› Por Claudio Zeiger
Noto con creciente alarma que si hoy alguien quiere denotar, connotar o simplemente dar a entender que algo pertenece a un tiempo no diríamos remoto pero sí absolutamente ajeno a nuestro presente y sobre todo a cualquier vestigio de juventud, exclama con naricita fruncida y un gesto de las manos como quien arrojase la vida hacia atrás: ¡Pero eso es de los ’80!
Y sí: el futuro llegó.
Más allá de aceptar lo irremediable –el paso del tiempo y su influencia sobre las personas–, caben algunas reflexiones acerca de nosotros y las décadas entendidas como separadores históricos y culturales, muchas veces reducidas a una cuestión de moda, programas de TV y bandas musicales. Justamente, detrás del pop blando, esteticista y hedonista, se esconde el corazón aventurero de una década agónica y turbulenta que, como todo, irá sucumbiendo a la melaza de la nostalgia y, en definitiva, sufrirá el rechazo por ser el pasado.
No sucede lo mismo con otras décadas. Ahí están todavía jóvenes los ’60, esa musiquita y esos colores brillantes, la experimentación eterna, la Vanguardia que no cesa, el reciclado eterno. Ahí están los encrespados ’70, marcados a fuego por el viento huracanado de la Historia, la violencia (su partera) y la tragedia, un relato fascinante que hoy en día mantiene intacta su capacidad perturbadora. Pero los ’70 hegemonizaron, aparentemente para siempre, el relato histórico político. ¿Qué sucedió después de la guerra de Malvinas (que bien podría considerarse la clausura de los años ‘70), ese momento autodestructivo de la dictadura militar que, desesperada por encontrar enemigos, finalmente se encontró a sí misma?
Después vino una larga cinta que se desenrolla llamada democracia. Y con ella empezó el pequeño relato fragmentado y minimalista de la sociedad civil que se busca a sí misma en un laberinto de insatisfacción y desencanto.
Los llamados ’80 fueron el más acabado ejemplo y el comienzo de ese fin de gran relato, de totalidad: década corta, probablemente fechable entre 1983 y 1989. Y agónica: la década del sida y el reviente, los años de los últimos románticos & malditos que arañarían a lo sumo el fin de siglo, con su enfermedad, con sus empresas estatales a punto de ser privatizadas. Los sobrevivientes podrían empezar a subirse al carro del nuevo Dios que nos rige desde entonces, la otra cara de los ’80: el consumo.
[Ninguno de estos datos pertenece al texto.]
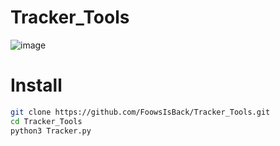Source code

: # Tracker_Tools
![image](https://github.com/user-attachments/assets/4fb96190-3b72-4490-8c16-77795f952ab4)

# Install
```sh
git clone https://github.com/FoowsIsBack/Tracker_Tools.git
cd Tracker_Tools
python3 Tracker.py
```
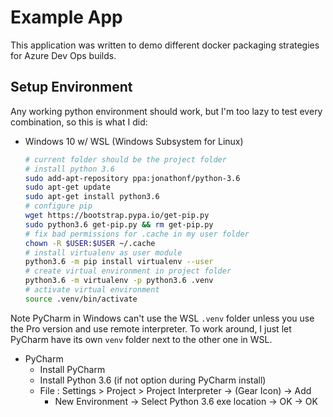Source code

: # Example App

This application was written to demo different docker packaging strategies for Azure Dev Ops builds.

## Setup Environment

Any working python environment should work, but I'm too lazy to test every combination, so this is what I did:

* Windows 10 w/ WSL (Windows Subsystem for Linux)
    ```bash
    # current folder should be the project folder
    # install python 3.6
    sudo add-apt-repository ppa:jonathonf/python-3.6
    sudo apt-get update
    sudo apt-get install python3.6
    # configure pip
    wget https://bootstrap.pypa.io/get-pip.py
    sudo python3.6 get-pip.py && rm get-pip.py
    # fix bad permissions for .cache in my user folder
    chown -R $USER:$USER ~/.cache
    # install virtualenv as user module
    python3.6 -m pip install virtualenv --user
    # create virtual environment in project folder  
    python3.6 -m virtualenv -p python3.6 .venv
    # activate virtual environment
    source .venv/bin/activate
    ```
    
Note PyCharm in Windows can't use the WSL `.venv` folder unless you use the Pro version and use remote interpreter.
To work around, I just let PyCharm have its own `venv` folder next to the other one in WSL.

* PyCharm
    * Install PyCharm
    * Install Python 3.6 (if not option during PyCharm install)
    * File : Settings > Project > Project Interpreter -> (Gear Icon) -> Add
        * New Environment -> Select Python 3.6 exe location -> OK -> OK

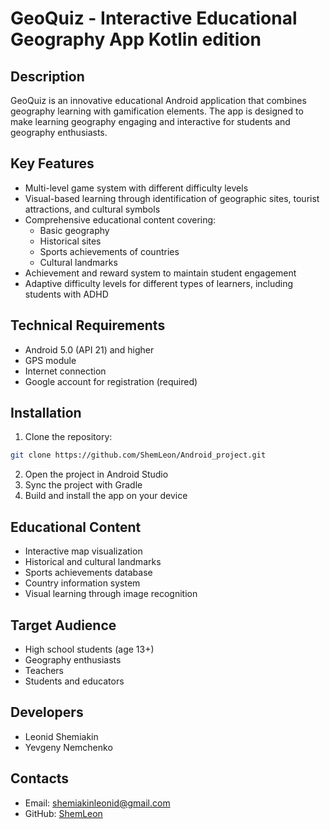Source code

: # GeoQuiz - Interactive Educational Geography App Kotlin edition

## Description
GeoQuiz is an innovative educational Android application that combines geography learning with gamification elements. The app is designed to make learning geography engaging and interactive for students and geography enthusiasts.

## Key Features
- Multi-level game system with different difficulty levels
- Visual-based learning through identification of geographic sites, tourist attractions, and cultural symbols
- Comprehensive educational content covering:
  - Basic geography
  - Historical sites
  - Sports achievements of countries
  - Cultural landmarks
- Achievement and reward system to maintain student engagement
- Adaptive difficulty levels for different types of learners, including students with ADHD

## Technical Requirements
- Android 5.0 (API 21) and higher
- GPS module
- Internet connection
- Google account for registration (required)

## Installation
1. Clone the repository:
```bash
git clone https://github.com/ShemLeon/Android_project.git
```
2. Open the project in Android Studio
3. Sync the project with Gradle
4. Build and install the app on your device

## Educational Content
- Interactive map visualization
- Historical and cultural landmarks
- Sports achievements database
- Country information system
- Visual learning through image recognition

## Target Audience
- High school students (age 13+)
- Geography enthusiasts
- Teachers
- Students and educators

## Developers
- Leonid Shemiakin
- Yevgeny Nemchenko

## Contacts
- Email: shemiakinleonid@gmail.com
- GitHub: [ShemLeon](https://github.com/ShemLeon)
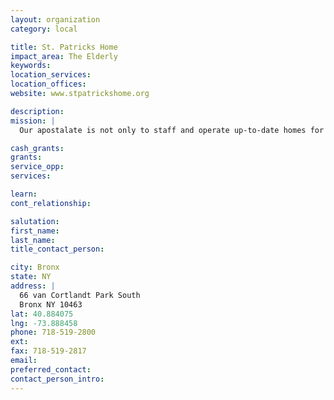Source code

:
 ```yaml
---
layout: organization
category: local

title: St. Patricks Home
impact_area: The Elderly
keywords: 
location_services: 
location_offices: 
website: www.stpatrickshome.org

description: 
mission: |
  Our apostalate is not only to staff and operate up-to-date homes for the aged, but as religious it is to bring Christ to every old person under our care.

cash_grants: 
grants: 
service_opp: 
services: 

learn: 
cont_relationship: 

salutation: 
first_name: 
last_name: 
title_contact_person: 

city: Bronx
state: NY
address: |
  66 van Cortlandt Park South     
  Bronx NY 10463
lat: 40.884075
lng: -73.888458
phone: 718-519-2800
ext: 
fax: 718-519-2817
email: 
preferred_contact: 
contact_person_intro: 
---
```

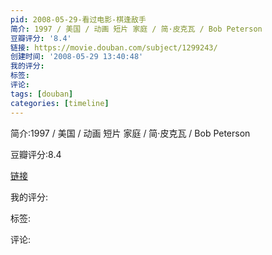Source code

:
 ```yaml
---
pid: 2008-05-29-看过电影-棋逢敌手
简介: 1997 / 美国 / 动画 短片 家庭 / 简·皮克瓦 / Bob Peterson
豆瓣评分: '8.4'
链接: https://movie.douban.com/subject/1299243/
创建时间: '2008-05-29 13:40:48'
我的评分:
标签:
评论:
tags: [douban]
categories: [timeline]
---
```

简介:1997 / 美国 / 动画 短片 家庭 / 简·皮克瓦 / Bob Peterson

豆瓣评分:8.4

[链接](https://movie.douban.com/subject/1299243/)

我的评分:

标签:

评论:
Por eso hoy el recuerdo está indisolublemente ligado –en la memoria de los medios, radios FM, canales de TV– a los consumos culturales que desde los ‘80 en adelante supimos conseguir. Por eso la memoria es cada vez más corta y despectiva, el ideal de juventud más indolente e irresponsable (“Ah, de eso no sé, eso no es de mi época”) y hasta el mismo concepto de década como separador histórico cultural empieza a extinguirse con un nuevo siglo que empezó con crisis, siguió con crisis y en rigor no va para ningún lado.
En el reverso de la mirada nostálgica, la tradición de los vencidos y los resistentes sabe que todo tiempo pasado fue peor porque siempre –siempre– hay que apostar al futuro. Pero así y todo, es duro escuchar que una radio llama a un segmento de música de los primeros ’90 “Clásicos jurásicos” o que aquellos años ’80 (¡sin Internet ni celulares!) se reconvirtieron en cortina musical de happy hours o Noche de clásicos en los boliches de solos y solas.